Does Hermes Agent support Gemini?

Yes. Hermes Agent has a Google provider that accepts GOOGLE_API_KEY or GEMINI_API_KEY. It supports Gemini 3 Pro, 2.5 Pro, 2.5 Flash, and 2.5 Flash-Lite directly or via OpenRouter.

Which Gemini model should I use with Hermes?

Gemini 2.5 Flash is the recommended default — best balance of speed, quality, and cost at roughly $0.10 per million tokens. Use Gemini 3 Pro for long-context research and complex reasoning.

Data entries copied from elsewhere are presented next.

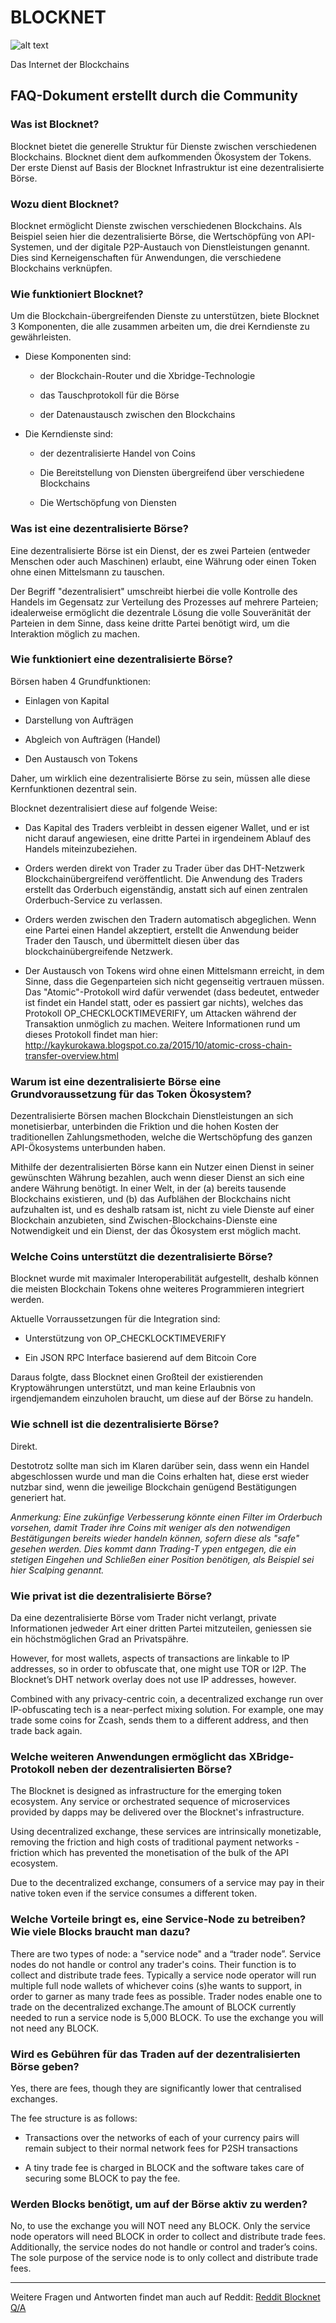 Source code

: # BLOCKNET

![alt text](https://github.com/BlocknetDX/blocknet-docs/blob/master/pictures/block.PNG "Logo Title Text 1")

Das Internet der Blockchains


## FAQ-Dokument erstellt durch die Community


### Was ist Blocknet?
Blocknet bietet die generelle Struktur für Dienste zwischen verschiedenen Blockchains. Blocknet dient dem aufkommenden Ökosystem der Tokens. Der erste Dienst auf Basis der Blocknet Infrastruktur ist eine dezentralisierte Börse.


### Wozu dient Blocknet?
Blocknet ermöglicht Dienste zwischen verschiedenen Blockchains. Als Beispiel seien hier die dezentralisierte Börse, die Wertschöpfüng von API-Systemen, und der digitale P2P-Austauch von Dienstleistungen genannt. Dies sind Kerneigenschaften für Anwendungen, die verschiedene Blockchains verknüpfen.


### Wie funktioniert Blocknet?
Um die Blockchain-übergreifenden Dienste zu unterstützen, biete Blocknet 3 Komponenten, die alle zusammen arbeiten um, die drei Kerndienste zu gewährleisten.

* Diese Komponenten sind:

  * der Blockchain-Router und die Xbridge-Technologie

  * das Tauschprotokoll für die Börse

  * der Datenaustausch zwischen den Blockchains

* Die Kerndienste sind:

  * der dezentralisierte Handel von Coins

  * Die Bereitstellung von Diensten übergreifend über verschiedene Blockchains

  * Die Wertschöpfung von Diensten
  
  
### Was ist eine dezentralisierte Börse?
Eine dezentralisierte Börse ist ein Dienst, der es zwei Parteien (entweder Menschen oder auch Maschinen) erlaubt, eine Währung oder einen Token ohne einen Mittelsmann zu tauschen. 

Der Begriff "dezentralisiert" umschreibt hierbei die volle Kontrolle des Handels im Gegensatz zur Verteilung des Prozesses auf mehrere Parteien; idealerweise ermöglicht die dezentrale Lösung die volle Souveränität der Parteien in dem Sinne, dass keine dritte Partei benötigt wird, um die Interaktion möglich zu machen.


### Wie funktioniert eine dezentralisierte Börse?
Börsen haben 4 Grundfunktionen:

  * Einlagen von Kapital

  * Darstellung von Aufträgen

  * Abgleich von Aufträgen (Handel)

  * Den Austausch von Tokens

Daher, um wirklich eine dezentralisierte Börse zu sein, müssen alle diese Kernfunktionen dezentral sein.

Blocknet dezentralisiert diese auf folgende Weise:

* Das Kapital des Traders verbleibt in dessen eigener Wallet, und er ist nicht darauf angewiesen, eine dritte Partei in irgendeinem Ablauf des Handels miteinzubeziehen.

* Orders werden direkt von Trader zu Trader über das DHT-Netzwerk Blockchainübergreifend veröffentlicht. Die Anwendung des Traders erstellt das Orderbuch eigenständig, anstatt sich auf einen zentralen Orderbuch-Service zu verlassen.

* Orders werden zwischen den Tradern automatisch abgeglichen. Wenn eine Partei einen Handel akzeptiert, erstellt die Anwendung beider Trader den Tausch, und übermittelt diesen über das blockchainübergreifende Netzwerk.

* Der Austausch von Tokens wird ohne einen Mittelsmann erreicht, in dem Sinne, dass die Gegenparteien sich nicht gegenseitig vertrauen müssen. Das "Atomic"-Protokoll wird dafür verwendet (dass bedeutet, entweder ist findet ein Handel statt, oder es passiert gar nichts), welches  das Protokoll OP_CHECKLOCKTIMEVERIFY, um Attacken während der Transaktion unmöglich zu machen. Weitere Informationen rund um dieses Protokoll findet man hier: http://kaykurokawa.blogspot.co.za/2015/10/atomic-cross-chain-transfer-overview.html


### Warum ist eine dezentralisierte Börse eine Grundvoraussetzung für das Token Ökosystem?
Dezentralisierte Börsen machen Blockchain Dienstleistungen an sich monetisierbar, unterbinden die Friktion und die hohen Kosten der traditionellen Zahlungsmethoden, welche die Wertschöpfung des ganzen API-Ökosystems unterbunden haben.

Mithilfe der dezentralisierten Börse kann ein Nutzer einen Dienst in seiner gewünschten Währung bezahlen, auch wenn dieser Dienst an sich eine andere Währung benötigt. In einer Welt, in der (a) bereits tausende Blockchains existieren, und (b) das Aufblähen der Blockchains nicht aufzuhalten ist, und es deshalb ratsam ist, nicht zu viele Dienste auf einer Blockchain anzubieten, sind Zwischen-Blockchains-Dienste eine Notwendigkeit und ein Dienst, der das Ökosystem erst möglich macht.


### Welche Coins unterstützt die dezentralisierte Börse?
Blocknet wurde mit maximaler Interoperabilität aufgestellt, deshalb können die meisten Blockchain Tokens ohne weiteres Programmieren integriert werden.

Aktuelle Vorraussetzungen für die Integration sind:

* Unterstützung von OP_CHECKLOCKTIMEVERIFY

* Ein JSON RPC Interface basierend auf dem Bitcoin Core

Daraus folgte, dass Blocknet einen Großteil der existierenden Kryptowährungen unterstützt, und man keine Erlaubnis von irgendjemandem einzuholen braucht, um diese auf der Börse zu handeln.


### Wie schnell ist die dezentralisierte Börse?
Direkt.

Destotrotz sollte man sich im Klaren darüber sein, dass wenn ein Handel abgeschlossen wurde und man die Coins erhalten hat, diese erst wieder nutzbar sind, wenn die jeweilige Blockchain genügend Bestätigungen generiert hat.

*Anmerkung: Eine zukünfige Verbesserung könnte einen Filter im Orderbuch vorsehen, damit Trader ihre Coins mit weniger als den notwendigen Bestätigungen bereits wieder handeln können, sofern diese als "safe" gesehen werden. Dies kommt dann Trading-T ypen entgegen, die ein stetigen Eingehen und Schließen einer Position benötigen, als Beispiel sei hier Scalping genannt.*


### Wie privat ist die dezentralisierte Börse?
Da eine dezentralisierte Börse vom Trader nicht verlangt, private Informationen jedweder Art einer dritten Partei mitzuteilen, geniessen sie ein höchstmöglichen Grad an Privatspähre.

However, for most wallets, aspects of transactions are linkable to IP addresses, so in order to obfuscate that, one might use TOR or I2P. The Blocknet’s DHT network overlay does not use IP addresses, however.

Combined with any privacy-centric coin, a decentralized exchange run over IP-obfuscating tech is a near-perfect mixing solution. For example, one may trade some coins for Zcash, sends them to a different address, and then trade back again.

### Welche weiteren Anwendungen ermöglicht das XBridge-Protokoll neben der dezentralisierten Börse?
The Blocknet is designed as infrastructure for the emerging token ecosystem. Any service or orchestrated sequence of microservices provided by dapps may be delivered over the Blocknet's infrastructure.

Using decentralized exchange, these services are intrinsically monetizable, removing the friction and high costs of traditional payment networks - friction which has prevented the monetisation of the bulk of the API ecosystem.

Due to the decentralized exchange, consumers of a service may pay in their native token even if the service consumes a different token.
 
 
### Welche Vorteile bringt es, eine Service-Node zu betreiben? Wie viele Blocks braucht man dazu?
There are two types of node: a "service node" and a “trader node”. Service nodes do not handle or control any trader's coins. Their function is to collect and distribute trade fees. Typically a service node operator will run multiple full node wallets of whichever coins (s)he wants to support, in order to garner as many trade fees as possible. Trader nodes enable one to trade on the decentralized exchange.The amount of BLOCK currently needed to run a service node is 5,000 BLOCK. To use the exchange you will not need any BLOCK.
 
 
### Wird es Gebühren für das Traden auf der dezentralisierten Börse geben?
Yes, there are fees, though they are significantly lower that centralised exchanges.

The fee structure is as follows:
  * Transactions over the networks of each of your currency pairs will remain subject to their normal network fees for P2SH transactions

  * A tiny trade fee is charged in BLOCK and the software takes care of securing some BLOCK to pay the fee.


### Werden Blocks benötigt, um auf der Börse aktiv zu werden?
No, to use the exchange you will NOT need any BLOCK. Only the service node operators will need BLOCK in order to collect and distribute trade fees. Additionally, the service nodes do not handle or control and trader’s coins. The sole purpose of the service node is to only collect and distribute trade fees.

---
Weitere Fragen und Antworten findet man auch auf Reddit: [Reddit Blocknet Q/A](https://www.reddit.com/r/theblocknet/comments/676buj/ask_anything_about_blocknet_qa/)
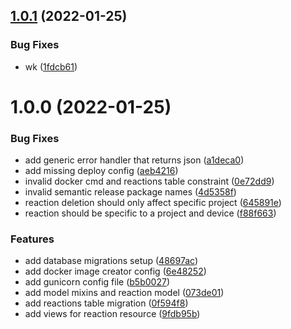 ## [1.0.1](https://github.com/mimidotsuser/portfolio-reactions/compare/v1.0.0...v1.0.1) (2022-01-25)


### Bug Fixes

* wk ([1fdcb61](https://github.com/mimidotsuser/portfolio-reactions/commit/1fdcb61d8faa7d36c35c65dccd72abc6a1bf866e))

# 1.0.0 (2022-01-25)


### Bug Fixes

* add generic error handler that returns json ([a1deca0](https://github.com/mimidotsuser/portfolio-reactions/commit/a1deca00577318108a138e090618c69b232ff91b))
* add missing deploy config ([aeb4216](https://github.com/mimidotsuser/portfolio-reactions/commit/aeb4216824009ece9b3d9c4c1c0c15196ee05cc9))
* invalid docker cmd and reactions table constraint ([0e72dd9](https://github.com/mimidotsuser/portfolio-reactions/commit/0e72dd93322f24f16564857fc3ba2f69adba6d7f))
* invalid semantic release package names ([4d5358f](https://github.com/mimidotsuser/portfolio-reactions/commit/4d5358f5f8b0c18951b27b07fc2d0646a9816978))
* reaction deletion should only affect specific project ([645891e](https://github.com/mimidotsuser/portfolio-reactions/commit/645891e15ffab5e27a3a4bc04e714e3ccac778c0))
* reaction should be specific to a project and device ([f88f663](https://github.com/mimidotsuser/portfolio-reactions/commit/f88f6639a2c9d63767f4759ef1d490f1d29b7b04))


### Features

* add database migrations setup ([48697ac](https://github.com/mimidotsuser/portfolio-reactions/commit/48697ac87f456945436eaeda79fb52622c784c3a))
* add docker image creator config ([6e48252](https://github.com/mimidotsuser/portfolio-reactions/commit/6e4825263350d5d67e66a7ede2fc9f174e0c61e9))
* add gunicorn config file ([b5b0027](https://github.com/mimidotsuser/portfolio-reactions/commit/b5b00271331d8592891bf7b688325f63c1fe2673))
* add model mixins and reaction model ([073de01](https://github.com/mimidotsuser/portfolio-reactions/commit/073de016a02081e65041981f8cb09f635d4435be))
* add reactions table migration ([0f594f8](https://github.com/mimidotsuser/portfolio-reactions/commit/0f594f846230fdf4f6cbf2c078d6844fcbd71a11))
* add views for reaction resource ([9fdb95b](https://github.com/mimidotsuser/portfolio-reactions/commit/9fdb95b3b4b9985139b2904e399adf3af8b2a2db))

How do I get a Gemini API key?

Visit aistudio.google.com/apikey, sign in with a Google account, and create a free key. The free tier covers most prototyping; paid tier billing is usage-based.

Do I need a Google API key for Hermes on OpenClaw Launch?

No. OpenClaw Launch includes AI credits that cover Gemini requests through OpenRouter. Bring your own Google key only if you want billing under your own Google Cloud account.

← Home

Guide

Hermes Agent + Gemini: Use Google's Gemini Models with Hermes

Gemini — Google DeepMind's flagship model family — is a strong choice for Hermes Agent. Gemini 3 Pro brings million-token context for deep research, Gemini 2.5 Flash delivers fast, low-cost responses, and the broader Gemini Pro lineup covers multimodal vision, audio, and code workloads.

What Is Gemini?

Gemini is Google DeepMind's family of multimodal large language models. Built from the ground up to handle text, images, audio, and video in a single model, Gemini is known for its long-context performance and tight integration with Google's search and tool ecosystem. For agent workloads, Gemini 3 Pro's 1M+ token window stands out — useful for multi-document analysis and long sessions.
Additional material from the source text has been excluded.